### Dataset content ###

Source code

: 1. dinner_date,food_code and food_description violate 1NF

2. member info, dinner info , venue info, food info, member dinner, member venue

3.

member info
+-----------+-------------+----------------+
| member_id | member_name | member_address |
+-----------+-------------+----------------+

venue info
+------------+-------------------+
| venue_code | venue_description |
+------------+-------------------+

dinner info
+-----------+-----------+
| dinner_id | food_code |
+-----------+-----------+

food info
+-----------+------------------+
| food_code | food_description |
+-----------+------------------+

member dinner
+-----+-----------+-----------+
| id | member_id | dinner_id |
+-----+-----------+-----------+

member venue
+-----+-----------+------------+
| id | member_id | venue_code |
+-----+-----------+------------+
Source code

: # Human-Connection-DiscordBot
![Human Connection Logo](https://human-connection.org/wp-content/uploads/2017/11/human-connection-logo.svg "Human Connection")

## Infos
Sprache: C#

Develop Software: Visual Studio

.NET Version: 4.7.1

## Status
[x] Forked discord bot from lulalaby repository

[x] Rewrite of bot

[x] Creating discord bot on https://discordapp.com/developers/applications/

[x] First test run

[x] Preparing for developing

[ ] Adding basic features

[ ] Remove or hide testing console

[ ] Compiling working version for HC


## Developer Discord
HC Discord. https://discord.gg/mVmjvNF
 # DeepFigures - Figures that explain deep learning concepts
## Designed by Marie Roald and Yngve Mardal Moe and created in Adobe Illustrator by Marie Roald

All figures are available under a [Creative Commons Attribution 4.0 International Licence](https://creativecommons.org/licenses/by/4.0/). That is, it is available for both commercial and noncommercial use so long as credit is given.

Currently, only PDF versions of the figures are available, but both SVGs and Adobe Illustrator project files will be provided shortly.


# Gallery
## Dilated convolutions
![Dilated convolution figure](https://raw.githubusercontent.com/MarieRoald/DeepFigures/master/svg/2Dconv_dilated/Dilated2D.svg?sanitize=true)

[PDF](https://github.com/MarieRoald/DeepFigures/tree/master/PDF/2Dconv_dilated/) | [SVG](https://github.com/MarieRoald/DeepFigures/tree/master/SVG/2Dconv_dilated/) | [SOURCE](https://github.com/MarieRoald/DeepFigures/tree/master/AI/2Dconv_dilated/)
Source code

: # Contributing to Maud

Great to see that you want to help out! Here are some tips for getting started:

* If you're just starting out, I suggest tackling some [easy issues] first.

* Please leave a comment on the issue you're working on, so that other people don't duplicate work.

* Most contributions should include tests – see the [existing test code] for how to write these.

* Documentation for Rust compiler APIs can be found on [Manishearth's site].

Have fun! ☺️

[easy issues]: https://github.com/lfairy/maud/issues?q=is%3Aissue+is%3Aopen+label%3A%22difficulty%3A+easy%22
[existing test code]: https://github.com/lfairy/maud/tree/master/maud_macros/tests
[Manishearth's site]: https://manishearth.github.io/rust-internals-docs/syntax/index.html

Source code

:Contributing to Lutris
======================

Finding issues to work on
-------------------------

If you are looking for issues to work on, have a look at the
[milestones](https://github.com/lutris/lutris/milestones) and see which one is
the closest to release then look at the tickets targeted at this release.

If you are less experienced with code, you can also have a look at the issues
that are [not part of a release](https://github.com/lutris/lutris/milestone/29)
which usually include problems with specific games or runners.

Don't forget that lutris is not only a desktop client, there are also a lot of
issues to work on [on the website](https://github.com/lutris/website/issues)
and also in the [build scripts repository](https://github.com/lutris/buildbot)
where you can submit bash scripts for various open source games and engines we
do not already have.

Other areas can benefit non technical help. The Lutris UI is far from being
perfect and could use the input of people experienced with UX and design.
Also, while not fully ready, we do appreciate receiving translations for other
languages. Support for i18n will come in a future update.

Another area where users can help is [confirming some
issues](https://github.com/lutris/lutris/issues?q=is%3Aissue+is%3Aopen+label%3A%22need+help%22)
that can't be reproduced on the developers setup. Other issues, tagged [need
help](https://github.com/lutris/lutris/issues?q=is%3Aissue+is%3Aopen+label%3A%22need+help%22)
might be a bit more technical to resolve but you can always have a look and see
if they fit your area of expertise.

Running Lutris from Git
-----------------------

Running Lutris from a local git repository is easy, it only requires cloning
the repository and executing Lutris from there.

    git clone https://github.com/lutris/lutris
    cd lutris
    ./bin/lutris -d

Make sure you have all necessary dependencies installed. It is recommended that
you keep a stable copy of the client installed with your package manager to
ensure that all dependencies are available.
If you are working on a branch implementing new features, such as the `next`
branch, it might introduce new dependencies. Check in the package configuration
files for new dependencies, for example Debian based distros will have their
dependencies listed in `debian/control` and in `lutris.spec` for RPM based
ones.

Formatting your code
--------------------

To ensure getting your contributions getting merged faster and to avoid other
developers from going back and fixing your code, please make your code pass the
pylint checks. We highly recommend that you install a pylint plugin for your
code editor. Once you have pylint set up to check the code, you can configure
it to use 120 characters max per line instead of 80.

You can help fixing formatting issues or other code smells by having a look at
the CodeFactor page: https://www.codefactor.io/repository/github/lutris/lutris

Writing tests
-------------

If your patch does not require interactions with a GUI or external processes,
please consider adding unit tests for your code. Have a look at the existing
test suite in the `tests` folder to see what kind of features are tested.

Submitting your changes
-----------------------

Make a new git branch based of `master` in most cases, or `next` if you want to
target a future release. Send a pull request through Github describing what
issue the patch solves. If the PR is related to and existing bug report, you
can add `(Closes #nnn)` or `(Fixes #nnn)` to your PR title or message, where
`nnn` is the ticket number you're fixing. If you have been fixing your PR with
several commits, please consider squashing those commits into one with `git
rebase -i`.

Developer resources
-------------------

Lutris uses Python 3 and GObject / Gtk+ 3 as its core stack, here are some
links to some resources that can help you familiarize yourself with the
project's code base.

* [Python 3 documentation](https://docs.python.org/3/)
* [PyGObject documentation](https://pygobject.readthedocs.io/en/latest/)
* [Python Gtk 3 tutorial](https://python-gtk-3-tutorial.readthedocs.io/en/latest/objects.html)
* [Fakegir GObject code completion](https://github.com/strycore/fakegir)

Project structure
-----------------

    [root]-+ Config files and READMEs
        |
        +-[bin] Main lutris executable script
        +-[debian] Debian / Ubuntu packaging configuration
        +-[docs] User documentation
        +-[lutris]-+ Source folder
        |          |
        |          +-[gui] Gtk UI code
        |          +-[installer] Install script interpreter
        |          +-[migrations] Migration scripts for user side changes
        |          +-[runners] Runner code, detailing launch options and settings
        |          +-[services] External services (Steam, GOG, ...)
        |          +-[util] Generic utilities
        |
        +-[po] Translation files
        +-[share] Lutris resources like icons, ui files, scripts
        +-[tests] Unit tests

###
### Dataset content ###

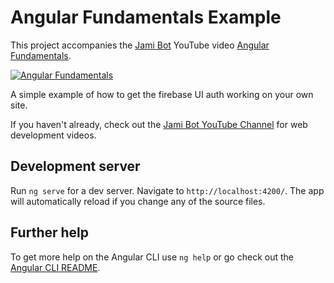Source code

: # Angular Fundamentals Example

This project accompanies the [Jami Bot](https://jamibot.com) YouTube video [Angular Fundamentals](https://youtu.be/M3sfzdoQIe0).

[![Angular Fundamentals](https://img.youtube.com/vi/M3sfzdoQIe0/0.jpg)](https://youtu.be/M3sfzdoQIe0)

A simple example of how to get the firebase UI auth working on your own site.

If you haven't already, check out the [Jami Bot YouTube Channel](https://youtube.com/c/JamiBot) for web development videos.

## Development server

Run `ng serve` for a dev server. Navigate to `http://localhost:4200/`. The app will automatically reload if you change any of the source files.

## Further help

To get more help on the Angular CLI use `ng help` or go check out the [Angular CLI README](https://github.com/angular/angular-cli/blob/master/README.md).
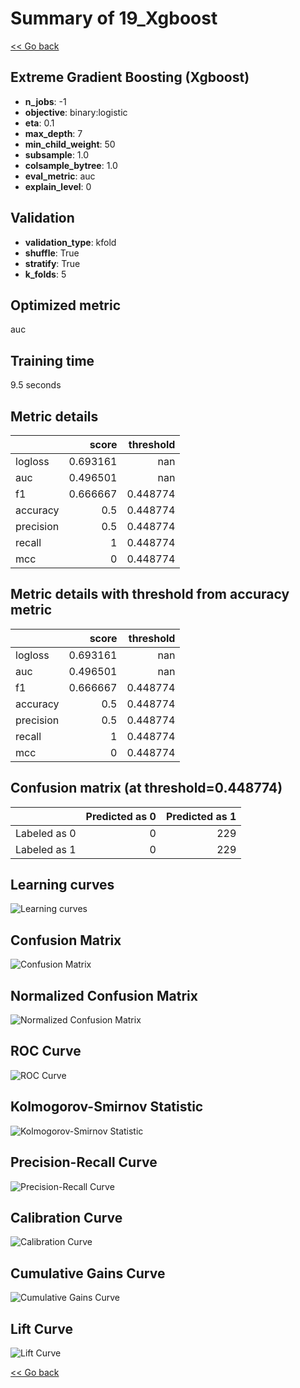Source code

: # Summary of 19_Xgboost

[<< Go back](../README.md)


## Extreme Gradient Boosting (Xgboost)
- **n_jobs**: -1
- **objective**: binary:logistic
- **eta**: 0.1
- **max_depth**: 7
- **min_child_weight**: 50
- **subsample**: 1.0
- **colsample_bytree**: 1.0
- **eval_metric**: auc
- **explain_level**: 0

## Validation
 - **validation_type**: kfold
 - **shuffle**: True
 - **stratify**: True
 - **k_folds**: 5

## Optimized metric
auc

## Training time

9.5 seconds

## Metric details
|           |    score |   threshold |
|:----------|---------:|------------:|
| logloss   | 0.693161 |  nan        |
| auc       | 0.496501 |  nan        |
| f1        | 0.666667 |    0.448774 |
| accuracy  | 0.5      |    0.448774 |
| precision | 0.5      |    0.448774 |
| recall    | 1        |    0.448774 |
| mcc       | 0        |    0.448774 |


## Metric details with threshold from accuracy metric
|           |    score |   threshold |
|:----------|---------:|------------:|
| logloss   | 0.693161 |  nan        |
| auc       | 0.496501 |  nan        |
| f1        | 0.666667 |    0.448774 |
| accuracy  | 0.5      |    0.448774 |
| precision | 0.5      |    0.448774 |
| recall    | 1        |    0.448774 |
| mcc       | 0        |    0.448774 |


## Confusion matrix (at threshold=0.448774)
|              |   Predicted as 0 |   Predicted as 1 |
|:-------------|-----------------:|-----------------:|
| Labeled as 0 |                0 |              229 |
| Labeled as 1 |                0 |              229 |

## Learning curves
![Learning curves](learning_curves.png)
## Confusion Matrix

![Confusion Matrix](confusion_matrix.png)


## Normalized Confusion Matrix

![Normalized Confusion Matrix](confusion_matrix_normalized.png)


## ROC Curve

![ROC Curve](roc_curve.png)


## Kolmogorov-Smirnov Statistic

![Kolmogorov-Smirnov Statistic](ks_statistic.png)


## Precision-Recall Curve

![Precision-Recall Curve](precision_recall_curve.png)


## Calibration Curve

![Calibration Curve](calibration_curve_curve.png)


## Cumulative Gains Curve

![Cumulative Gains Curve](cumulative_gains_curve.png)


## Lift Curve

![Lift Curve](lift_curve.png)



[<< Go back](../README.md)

###
### Dataset content ###

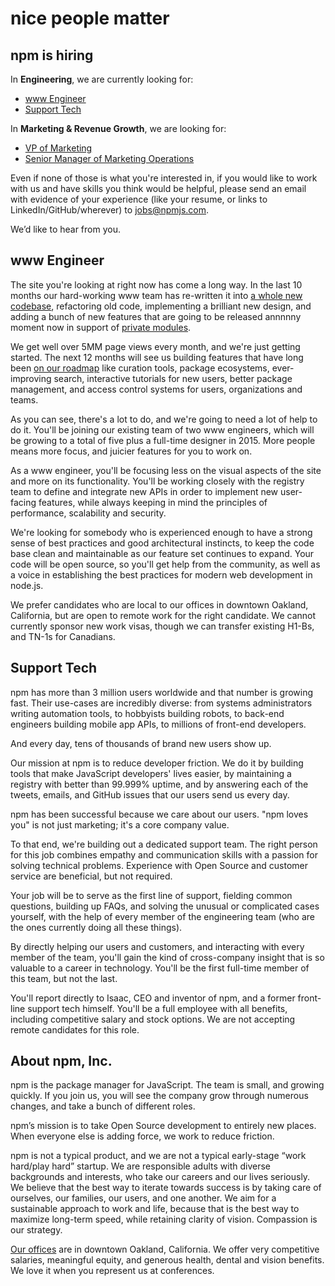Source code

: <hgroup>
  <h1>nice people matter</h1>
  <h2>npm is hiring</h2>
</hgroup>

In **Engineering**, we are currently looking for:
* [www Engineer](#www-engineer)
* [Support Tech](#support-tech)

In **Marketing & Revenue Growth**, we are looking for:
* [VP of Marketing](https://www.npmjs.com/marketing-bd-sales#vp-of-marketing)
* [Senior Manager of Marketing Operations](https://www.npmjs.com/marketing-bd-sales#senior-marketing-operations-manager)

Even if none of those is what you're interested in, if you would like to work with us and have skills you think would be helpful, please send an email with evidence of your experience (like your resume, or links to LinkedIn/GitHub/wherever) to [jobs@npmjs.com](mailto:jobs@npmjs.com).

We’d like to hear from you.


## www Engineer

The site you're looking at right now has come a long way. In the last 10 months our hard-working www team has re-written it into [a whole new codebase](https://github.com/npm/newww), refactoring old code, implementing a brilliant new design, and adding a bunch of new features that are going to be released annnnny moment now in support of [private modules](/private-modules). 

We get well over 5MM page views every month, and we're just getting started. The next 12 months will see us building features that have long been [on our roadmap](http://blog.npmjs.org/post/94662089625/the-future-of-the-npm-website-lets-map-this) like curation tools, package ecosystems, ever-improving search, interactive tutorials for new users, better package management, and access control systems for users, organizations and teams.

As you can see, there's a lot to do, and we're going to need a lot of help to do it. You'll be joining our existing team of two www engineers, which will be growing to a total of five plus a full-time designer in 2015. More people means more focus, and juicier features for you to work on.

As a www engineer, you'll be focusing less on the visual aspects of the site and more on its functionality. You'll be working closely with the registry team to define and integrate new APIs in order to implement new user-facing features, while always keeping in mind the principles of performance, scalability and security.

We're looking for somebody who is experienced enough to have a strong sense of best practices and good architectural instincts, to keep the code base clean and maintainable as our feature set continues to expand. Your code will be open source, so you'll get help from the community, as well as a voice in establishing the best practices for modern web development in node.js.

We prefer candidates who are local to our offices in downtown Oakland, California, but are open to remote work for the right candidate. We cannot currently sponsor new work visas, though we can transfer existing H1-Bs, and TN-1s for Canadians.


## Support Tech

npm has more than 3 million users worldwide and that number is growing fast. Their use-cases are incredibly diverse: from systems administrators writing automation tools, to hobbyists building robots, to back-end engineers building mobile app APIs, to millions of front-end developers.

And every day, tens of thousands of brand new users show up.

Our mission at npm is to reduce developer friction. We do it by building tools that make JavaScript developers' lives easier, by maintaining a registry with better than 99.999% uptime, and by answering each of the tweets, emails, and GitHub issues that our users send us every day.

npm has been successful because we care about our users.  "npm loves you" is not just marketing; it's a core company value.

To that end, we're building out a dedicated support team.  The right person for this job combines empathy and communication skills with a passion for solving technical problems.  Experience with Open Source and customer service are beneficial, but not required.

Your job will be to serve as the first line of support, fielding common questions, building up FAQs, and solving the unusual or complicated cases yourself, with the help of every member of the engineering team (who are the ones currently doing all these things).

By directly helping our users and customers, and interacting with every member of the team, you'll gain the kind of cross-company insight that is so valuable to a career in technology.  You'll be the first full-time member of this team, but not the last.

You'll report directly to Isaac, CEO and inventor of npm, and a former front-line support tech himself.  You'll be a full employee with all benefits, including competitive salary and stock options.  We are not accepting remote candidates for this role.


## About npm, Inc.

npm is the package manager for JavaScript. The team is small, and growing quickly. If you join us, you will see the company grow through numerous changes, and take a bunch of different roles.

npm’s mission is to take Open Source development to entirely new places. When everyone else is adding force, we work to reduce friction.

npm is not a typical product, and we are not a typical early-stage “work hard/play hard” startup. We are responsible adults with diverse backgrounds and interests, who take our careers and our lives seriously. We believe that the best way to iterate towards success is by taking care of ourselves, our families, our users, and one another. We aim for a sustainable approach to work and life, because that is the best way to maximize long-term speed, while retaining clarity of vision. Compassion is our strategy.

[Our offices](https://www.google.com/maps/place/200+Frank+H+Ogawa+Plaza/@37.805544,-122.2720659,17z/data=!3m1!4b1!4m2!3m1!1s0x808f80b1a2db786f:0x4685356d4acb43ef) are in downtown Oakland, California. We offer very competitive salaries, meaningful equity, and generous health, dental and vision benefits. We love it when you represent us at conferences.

###

Your objective: Copy out only the lines of the records above from the one with "which usually include" through the one with "do not already have.", exactly as they stand, both included.

Result:
which usually include problems with specific games or runners.

Don't forget that lutris is not only a desktop client, there are also a lot of
issues to work on [on the website](https://github.com/lutris/website/issues)
and also in the [build scripts repository](https://github.com/lutris/buildbot)
where you can submit bash scripts for various open source games and engines we
do not already have.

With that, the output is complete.